Adesso un anello di Distruttori lo circonda.

Li vede chiaramente alla debole luce dell’aurora. Leggermente più alti di lui, ma più pesanti, in quanto i loro muscoli sono possenti e spessi strati di grasso sono visibili sotto la loro epidermide. La loro protezione grigia è finemente tessuta e serica. I piedi sembrano avere unghie retrattili. Sono macchine efficienti di morte, compatte e possenti: non mostri grotteschi troppo cresciuti come i Mangiatori, talmente terrificanti da diventare comici, piuttosto l’essenza dell’energia animale, potenziale, minacciosa. Adesso gli ricordano meno le lontre che le pantere. Ma la loro condizione è umana, come lo è la fredda luce di conoscenza presente nei loro occhi. Sono di fronte a lui, pazienti, immobili, con le lunghe braccia rapaci che penzolano arrivando alle ginocchia. Che cosa vogliono? Soltanto divorarlo? Sono così tipicamente carnivori… Si immagina sbattuto a terra su questa pianura primordiale di ghiaccio, con gli intestini fuoriusciti e pulsanti, il fegato e i reni spappolati, mentre i Distruttori si contendono litigando il suo pancreas, la bile, l’aorta, i polmoni. Ma gli sembra un destino troppo volgare. Li analizza con la massima attenzione, cercando di capirne la struttura, poi scatta come se volesse fuggire attraverso un’interruzione nel loro cerchio. I loro riflessi sono, come si aspetta,. superiori ai suoi: con appena un accenno di reazione si muovono per chiudere l’apertura, e rimangono immoti come prima.

— Sapete parlare? — chiede. — Mi comprendete? Sapete che cosa sono?

Sottili labbra nere si arricciano in un inconfondibile sorriso.

— Un uomo — dice lui. — Specie ancestrale; forma primordiale. Mi ha portato qui il flusso del tempo. Gli Sfioratori mi hanno scortato. Sono un disadattato, non specializzato, e posso disporre esclusivamente di un cervello, ma non serve molto quando si è nudi su un campo di ghiaccio. Mi capite? Sapete parlare?

I Distruttori non dicono nulla.

Si spinge avanti, senza esitare, adesso, cercando semplicemente di passare accanto a loro e correre; forse riuscirà ancora a trovare Hanmer, probabilmente riuscirà ad allontanarsi da quel posto.
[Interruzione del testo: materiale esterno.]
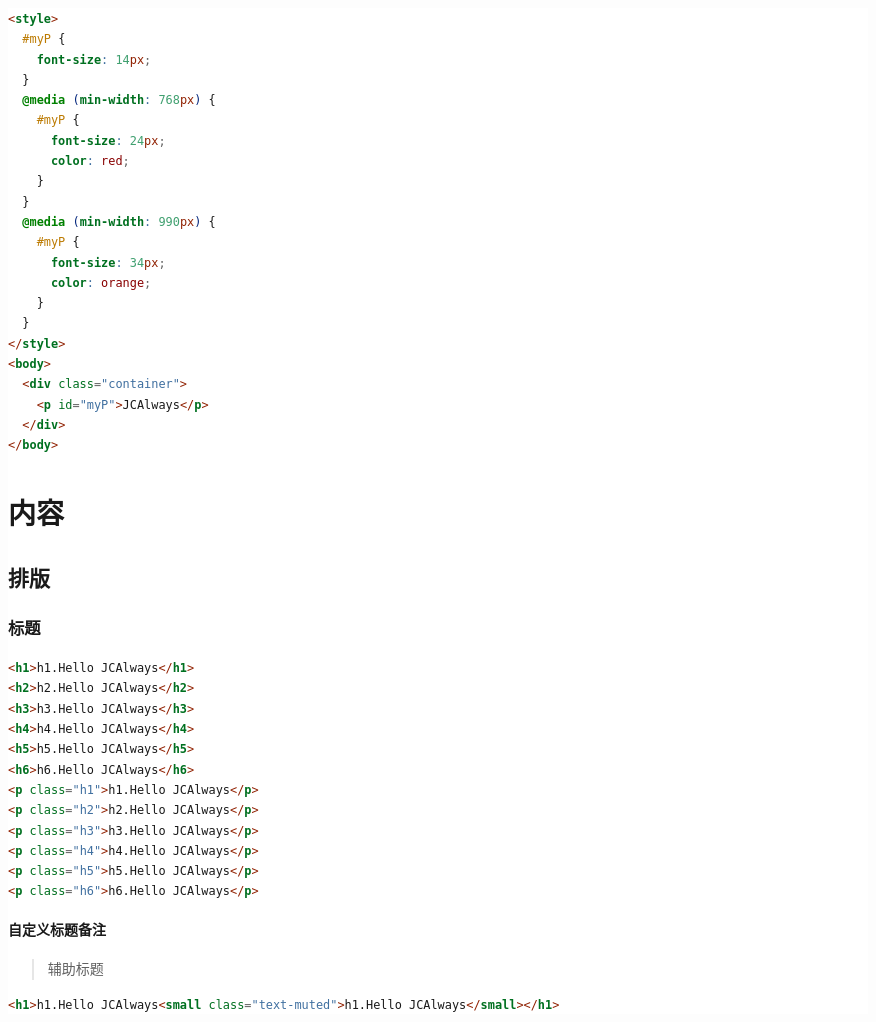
 ```html
<style>
  #myP {
    font-size: 14px;
  }
  @media (min-width: 768px) {
    #myP {
      font-size: 24px;
      color: red;
    }
  }
  @media (min-width: 990px) {
    #myP {
      font-size: 34px;
      color: orange;
    }
  }
</style>
<body>
  <div class="container">
    <p id="myP">JCAlways</p>
  </div>
</body>
```

# 内容

## 排版

### 标题

```html
<h1>h1.Hello JCAlways</h1>
<h2>h2.Hello JCAlways</h2>
<h3>h3.Hello JCAlways</h3>
<h4>h4.Hello JCAlways</h4>
<h5>h5.Hello JCAlways</h5>
<h6>h6.Hello JCAlways</h6>
<p class="h1">h1.Hello JCAlways</p>
<p class="h2">h2.Hello JCAlways</p>
<p class="h3">h3.Hello JCAlways</p>
<p class="h4">h4.Hello JCAlways</p>
<p class="h5">h5.Hello JCAlways</p>
<p class="h6">h6.Hello JCAlways</p>
```

#### 自定义标题备注

> 辅助标题

```html
<h1>h1.Hello JCAlways<small class="text-muted">h1.Hello JCAlways</small></h1>
```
Per un momento sembra che lo lasceranno passare, ma quando raggiunge il confine del gruppo uno di loro improvvisamente lo prende per un braccio e lo ributta in mezzo. Se lo passano dall’uno all’altro, lungo tutto il cerchio. È abbracciato da uno, un altro, un altro… Una stretta veloce, nulla di particolarmente affettuoso, più un gesto di derisione che di amore. Adesso è realmente consapevole del loro potere fisico: è come una bambola di pezza nelle loro mani. Il loro odore gli infiamma il cranio. Si irrigidisce, poi perde ogni controllo. Cade. Non nota neanche più il freddo. Gli sembra abbastanza naturale rimanere sdraiato nudo sul ghiaccio. L’aurora scema, e la notte trionfa. I Distruttori ridono, fanno una goffa danza, ululano alla luna assente. La mattina potrebbe non arrivare mai.

18

Al mattino hanno raggiunto il confine opposto del Ghiaccio. Marciando con i Distruttori intorno a lui, Clay si è riparato dal freddo grazie alla spessa parete di pelliccia di quegli esseri. I suoi passi hanno acquistato nuova energia, e ora si tiene baldanzosamente eretto. Le deboli luci dell’aurora sono venute e scomparse continuamente, per tutta la notte. Lui si trova nella condizione rilassata che segue all’esaurimento più assoluto. Hanno incontrato molti altri Distruttori, che si spostano disinvoltamente in gruppi compatti nella loro traversata del biancore. Legati ai loro sentieri erranti, vincolati dai loro inespressi doveri, questi Distruttori si muovono con uno sguardo deciso che non ha mai visto nelle altre creature di questo mondo. I membri di un gruppo salutano quelli di un altro con grugniti ferini che tuttavia non sono ostili nell’intenzione. A parte ciò, non viene scambiato nulla che possa ricordare anche lontanamente una parola. Né è possibile entrare nella mente di questi strani esseri, anche se Clay è sicuro che i loro intelletti sono forti e freddi. Lo trattano con una specie di interesse divertito e ironico: chiaramente sono attratti da lui, ma è proprio il piacere della sua compagnia quello che desiderano, oppure, in ultima analisi, il gusto della sua carne? Sa che devono provare disprezzo per lui: pallida bestia implume, di forma quasi-umana, così debole, così semplice… Lo portano a lungo con loro, invitandolo con piccole spinte a non indugiare e stuzzicandolo quando si ferma. Finché arriva il giorno.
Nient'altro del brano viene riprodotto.